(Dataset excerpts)
---+---
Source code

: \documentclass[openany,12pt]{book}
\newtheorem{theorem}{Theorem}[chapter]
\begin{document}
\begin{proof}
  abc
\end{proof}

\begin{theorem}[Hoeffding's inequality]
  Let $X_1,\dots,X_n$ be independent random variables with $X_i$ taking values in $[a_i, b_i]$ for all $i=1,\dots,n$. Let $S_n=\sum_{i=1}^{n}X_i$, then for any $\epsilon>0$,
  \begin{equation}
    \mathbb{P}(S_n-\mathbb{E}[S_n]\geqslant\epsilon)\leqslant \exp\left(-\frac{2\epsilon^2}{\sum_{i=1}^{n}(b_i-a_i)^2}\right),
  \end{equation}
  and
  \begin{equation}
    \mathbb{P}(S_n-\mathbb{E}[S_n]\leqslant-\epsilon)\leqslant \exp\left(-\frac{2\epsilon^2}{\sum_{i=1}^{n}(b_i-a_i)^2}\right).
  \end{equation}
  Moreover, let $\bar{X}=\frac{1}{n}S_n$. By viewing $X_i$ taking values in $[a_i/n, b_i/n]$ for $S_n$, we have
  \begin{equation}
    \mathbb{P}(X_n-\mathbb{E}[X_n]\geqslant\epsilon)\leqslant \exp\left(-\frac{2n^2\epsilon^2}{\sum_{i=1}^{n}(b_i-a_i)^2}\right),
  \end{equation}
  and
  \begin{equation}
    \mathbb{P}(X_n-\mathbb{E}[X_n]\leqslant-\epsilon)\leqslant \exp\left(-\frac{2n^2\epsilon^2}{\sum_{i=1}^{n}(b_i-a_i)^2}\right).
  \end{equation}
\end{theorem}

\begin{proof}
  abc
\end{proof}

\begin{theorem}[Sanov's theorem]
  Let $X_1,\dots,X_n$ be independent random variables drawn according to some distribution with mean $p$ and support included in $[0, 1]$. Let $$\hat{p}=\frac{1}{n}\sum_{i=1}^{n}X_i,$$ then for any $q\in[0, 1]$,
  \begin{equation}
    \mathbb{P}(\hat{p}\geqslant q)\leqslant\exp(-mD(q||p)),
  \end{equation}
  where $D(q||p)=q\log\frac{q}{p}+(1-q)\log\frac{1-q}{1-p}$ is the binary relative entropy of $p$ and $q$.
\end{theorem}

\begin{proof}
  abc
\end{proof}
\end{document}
---+---
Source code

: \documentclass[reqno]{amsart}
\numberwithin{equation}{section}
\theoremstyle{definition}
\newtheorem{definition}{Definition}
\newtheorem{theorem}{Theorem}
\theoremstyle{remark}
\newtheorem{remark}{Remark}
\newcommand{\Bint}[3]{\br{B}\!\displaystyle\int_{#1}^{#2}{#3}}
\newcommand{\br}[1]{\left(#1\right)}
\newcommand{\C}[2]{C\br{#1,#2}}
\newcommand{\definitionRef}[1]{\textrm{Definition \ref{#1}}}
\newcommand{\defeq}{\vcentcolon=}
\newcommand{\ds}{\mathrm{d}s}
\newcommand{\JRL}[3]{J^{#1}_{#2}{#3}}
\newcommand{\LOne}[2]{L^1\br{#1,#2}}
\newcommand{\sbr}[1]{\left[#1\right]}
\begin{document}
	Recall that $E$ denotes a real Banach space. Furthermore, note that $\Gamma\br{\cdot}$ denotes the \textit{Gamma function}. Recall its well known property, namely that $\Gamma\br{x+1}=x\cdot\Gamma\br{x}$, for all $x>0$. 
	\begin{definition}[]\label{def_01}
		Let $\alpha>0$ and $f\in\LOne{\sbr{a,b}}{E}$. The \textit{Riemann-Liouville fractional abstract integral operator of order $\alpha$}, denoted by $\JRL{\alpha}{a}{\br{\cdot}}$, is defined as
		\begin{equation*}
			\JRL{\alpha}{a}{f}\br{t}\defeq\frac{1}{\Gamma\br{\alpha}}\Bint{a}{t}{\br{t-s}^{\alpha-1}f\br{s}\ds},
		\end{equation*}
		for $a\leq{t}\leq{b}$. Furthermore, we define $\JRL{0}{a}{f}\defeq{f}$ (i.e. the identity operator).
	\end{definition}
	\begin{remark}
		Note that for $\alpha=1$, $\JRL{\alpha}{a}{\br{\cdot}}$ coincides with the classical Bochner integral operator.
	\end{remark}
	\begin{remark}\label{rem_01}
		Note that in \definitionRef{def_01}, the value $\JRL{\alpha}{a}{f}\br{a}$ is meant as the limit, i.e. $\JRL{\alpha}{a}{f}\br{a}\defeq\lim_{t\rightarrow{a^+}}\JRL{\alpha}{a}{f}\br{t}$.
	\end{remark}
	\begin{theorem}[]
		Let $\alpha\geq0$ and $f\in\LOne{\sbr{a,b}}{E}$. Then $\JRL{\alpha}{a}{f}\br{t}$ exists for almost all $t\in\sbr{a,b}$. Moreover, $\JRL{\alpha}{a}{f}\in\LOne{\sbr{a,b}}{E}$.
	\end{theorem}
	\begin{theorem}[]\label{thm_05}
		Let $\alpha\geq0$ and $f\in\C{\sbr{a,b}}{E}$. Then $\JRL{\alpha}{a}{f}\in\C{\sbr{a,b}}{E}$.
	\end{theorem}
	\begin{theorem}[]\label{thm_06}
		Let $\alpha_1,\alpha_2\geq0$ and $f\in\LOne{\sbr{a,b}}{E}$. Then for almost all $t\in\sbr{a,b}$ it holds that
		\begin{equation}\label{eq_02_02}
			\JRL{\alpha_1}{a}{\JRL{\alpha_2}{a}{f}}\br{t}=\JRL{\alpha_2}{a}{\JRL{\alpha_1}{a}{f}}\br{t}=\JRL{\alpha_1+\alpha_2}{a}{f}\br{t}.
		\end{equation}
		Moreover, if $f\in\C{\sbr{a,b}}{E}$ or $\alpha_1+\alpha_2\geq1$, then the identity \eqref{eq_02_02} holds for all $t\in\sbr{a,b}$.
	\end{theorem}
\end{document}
---+---
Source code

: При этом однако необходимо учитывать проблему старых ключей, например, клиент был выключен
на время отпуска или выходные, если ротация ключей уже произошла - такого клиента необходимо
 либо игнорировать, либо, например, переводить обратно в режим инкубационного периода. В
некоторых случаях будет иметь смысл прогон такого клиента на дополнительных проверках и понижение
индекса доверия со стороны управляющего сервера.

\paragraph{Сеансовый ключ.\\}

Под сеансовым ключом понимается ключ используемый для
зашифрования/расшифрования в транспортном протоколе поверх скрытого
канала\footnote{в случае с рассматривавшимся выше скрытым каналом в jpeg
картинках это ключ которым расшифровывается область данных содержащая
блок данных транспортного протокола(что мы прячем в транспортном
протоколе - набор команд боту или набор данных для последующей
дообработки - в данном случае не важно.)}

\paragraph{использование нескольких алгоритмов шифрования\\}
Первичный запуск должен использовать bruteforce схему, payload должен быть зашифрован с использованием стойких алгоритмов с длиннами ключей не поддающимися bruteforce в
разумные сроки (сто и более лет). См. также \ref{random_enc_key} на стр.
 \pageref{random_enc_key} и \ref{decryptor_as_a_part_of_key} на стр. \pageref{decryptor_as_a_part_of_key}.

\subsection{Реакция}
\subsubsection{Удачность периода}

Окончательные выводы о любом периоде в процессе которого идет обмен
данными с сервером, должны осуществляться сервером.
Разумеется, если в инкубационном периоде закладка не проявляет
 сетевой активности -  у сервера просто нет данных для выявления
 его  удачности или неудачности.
---+---
▶ **About this task**: Search the data for "случае". Copy every matching line.

▶ **Response for this exercise**:
канала\footnote{в случае с рассматривавшимся выше скрытым каналом в jpeg
дообработки - в данном случае не важно.)}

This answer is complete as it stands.